L'écrivain et dramaturge Mohamed Kacimi. Jacques Demarthon/AFP

Cet article est republié dans le cadre de la deuxième édition du Festival des idées, qui a pour thème « L’amour du risque ». L’événement, organisé par USPC, se tient du 14 au 18 novembre 2017. The Conversation France est partenaire de la journée du 16 novembre intitulée « La journée du risque » qui se déroule à l’Institut national des langues et civilisations orientales (Inalco).

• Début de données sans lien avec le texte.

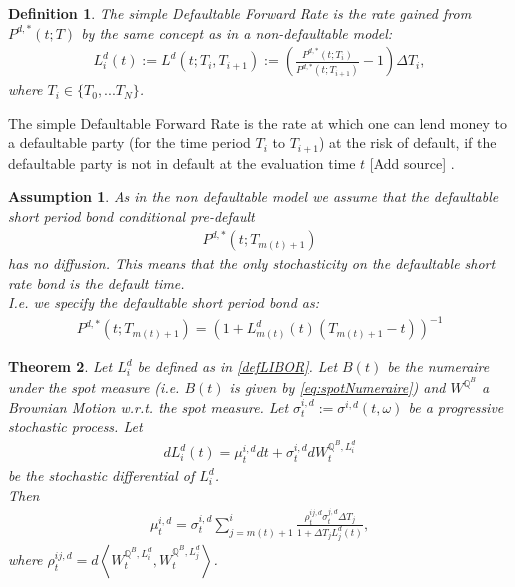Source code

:\documentclass[12pt]{article}
\newtheorem{assumption}{Assumption}[section]
\newtheorem{theorem}{Theorem}[section]
\newtheorem{definition}[theorem]{Definition}
\begin{document}
	\begin{definition}
		The \emph{simple Defaultable Forward Rate} is the rate gained from \(P^{d,*}(t; T)\) by the same concept as in a non-defaultable model:
		\begin{align}\label{defLIBOR}
		L^{d}_i(t) := L^{d}(t; T_i, T_{i+1}) := \left( \frac{P^{d,*}(t; T_i)}{P^{d,*}(t; T_{i+1})} - 1\right) \Delta T_i,
		\end{align}
		where \(T_i \in \{T_0, ... T_N\}\).
	\end{definition}
	The simple Defaultable Forward Rate is the rate at which one can lend money to a defaultable party (for the time period \(T_i\) to \(T_{i+1}\)) at the risk of default, if the defaultable party is not in default at the evaluation time \(t\) \color{red}[Add source]\color{black} %
	.
	
	\begin{assumption}
		\label{as:DLMMShortPeriodBond}
		As in the non defaultable model we assume that the defaultable short period bond conditional pre-default
		\begin{align*}
			P^{d,*}(t;T_{m(t)+1})
		\end{align*}
		has no diffusion. This means that the only stochasticity on the defaultable short rate bond is the default time.\\
		I.e. we specify the defaultable short period bond as:
		\begin{align*}
			P^{d,*}(t;T_{m(t)+1}) = (1 + L^d_{m(t)}(t)(T_{m(t)+1} - t))^{-1}
		\end{align*}
	\end{assumption}
	
	\begin{theorem}\label{theo:defDriftTheo}
		Let $L^d_i$ be defined as in \cref{defLIBOR}. Let $B(t)$ be the numeraire under the spot measure (i.e. $B(t)$ is given by \cref{eq:spotNumeraire}) and $W^{\mathbb{Q}^B}$ a Brownian Motion w.r.t. the spot measure.
		Let $\sigma^{i, d}_t:=\sigma^{i, d}(t, \omega)$ be a progressive stochastic process. Let 
		\begin{align}
			dL^d_i(t) = \mu^{i, d}_t dt + \sigma^{i, d}_t dW^{\mathbb{Q}^B, L^d_i}_t
		\end{align}
		be the stochastic differential of $L^d_i$.\\
		Then 
		\begin{align}\label{defDriftTheo}
			\mu^{i, d}_t = \sigma^{i, d}_t\sum_{j=m(t)+1}^{i}\frac{\rho^{i j, d}_t \sigma^{j, d}_t\Delta T_j}{1 + \Delta T_j L^d_j(t)},
		\end{align}
		where $ \rho^{i j, d}_t = d\left\langle W^{\mathbb{Q}^B, L^d_i}_t,  W^{\mathbb{Q}^B, L^d_j}_t \right\rangle $.
	\end{theorem}
	
\end{document}

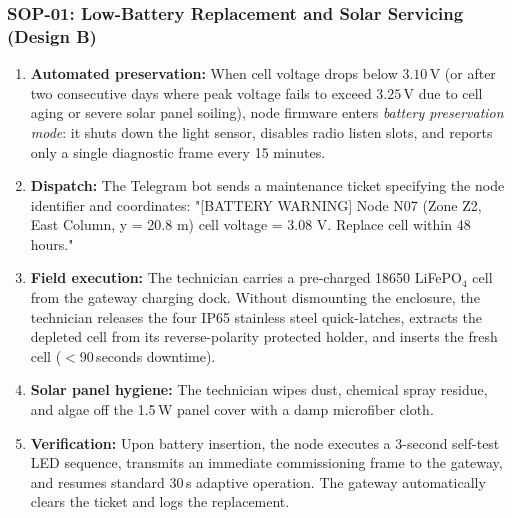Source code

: \documentclass[11pt,a4paper]{report}
\begin{document}
\subsubsection{SOP-01: Low-Battery Replacement and Solar Servicing (Design B)}
\begin{enumerate}[noitemsep]
  \item \textbf{Automated preservation:} When cell voltage drops below $3.10\,\text{V}$ (or after two consecutive days where peak voltage fails to exceed $3.25\,\text{V}$ due to cell aging or severe solar panel soiling), node firmware enters \emph{battery preservation mode}: it shuts down the light sensor, disables radio listen slots, and reports only a single diagnostic frame every 15 minutes.
  \item \textbf{Dispatch:} The Telegram bot sends a maintenance ticket specifying the node identifier and coordinates: \textsf{"[BATTERY WARNING] Node N07 (Zone Z2, East Column, y = 20.8 m) cell voltage = 3.08 V. Replace cell within 48 hours."}
  \item \textbf{Field execution:} The technician carries a pre-charged 18650 LiFePO$_4$ cell from the gateway charging dock. Without dismounting the enclosure, the technician releases the four IP65 stainless steel quick-latches, extracts the depleted cell from its reverse-polarity protected holder, and inserts the fresh cell ($< 90$\,seconds downtime).
  \item \textbf{Solar panel hygiene:} The technician wipes dust, chemical spray residue, and algae off the 1.5\,W panel cover with a damp microfiber cloth.
  \item \textbf{Verification:} Upon battery insertion, the node executes a 3-second self-test LED sequence, transmits an immediate commissioning frame to the gateway, and resumes standard 30\,s adaptive operation. The gateway automatically clears the ticket and logs the replacement.
\end{enumerate}
\end{document}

Tzvetan Todorov écrivait dans La littérature en péril que « l’objet de la littérature étant la condition humaine même, celui qui la lit et la comprend deviendra, non un spécialiste en analyse littéraire, mais un connaisseur de l’être humain ». Seule une société perturbée et malade condamne un texte sans l’avoir lu, une pièce sans l’avoir vue, traînant son auteur dans la boue en avançant des arguments dont les fondements méritent, à tout le moins, d’être questionnés. Incontestablement, il faut tout ignorer des productions théâtrales européennes des quinze dernières années pour stigmatiser ainsi l’œuvre de Mohamed Kacimi et générer, autour d’elle, pareille hystérie.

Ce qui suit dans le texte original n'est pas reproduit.